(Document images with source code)
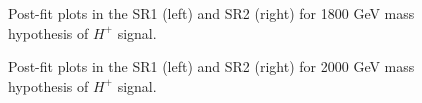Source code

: \begin{figure}[H]
  \centering
  \caption{Post-fit plots in the SR1 (left) and SR2 (right) for 1800 GeV mass hypothesis of $H^{+}$ signal.}
  \label{fig:Postfit_Hp1000_Asimov}
\end{figure}
\begin{figure}[H]
  \centering
  \caption{Post-fit plots in the SR1 (left) and SR2 (right) for 2000 GeV mass hypothesis of $H^{+}$ signal.}
  \label{fig:Postfit_Hp1000_Asimov}
\end{figure}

(Task directions)
Would you retype all the lines shown above, exactly as written and without any picture?

(Answer for the task)
Source code

: \begin{figure}[H]
  \centering
  \caption{Post-fit plots in the SR1 (left) and SR2 (right) for 1800 GeV mass hypothesis of $H^{+}$ signal.}
  \label{fig:Postfit_Hp1000_Asimov}
\end{figure}
\begin{figure}[H]
  \centering
  \caption{Post-fit plots in the SR1 (left) and SR2 (right) for 2000 GeV mass hypothesis of $H^{+}$ signal.}
  \label{fig:Postfit_Hp1000_Asimov}
\end{figure}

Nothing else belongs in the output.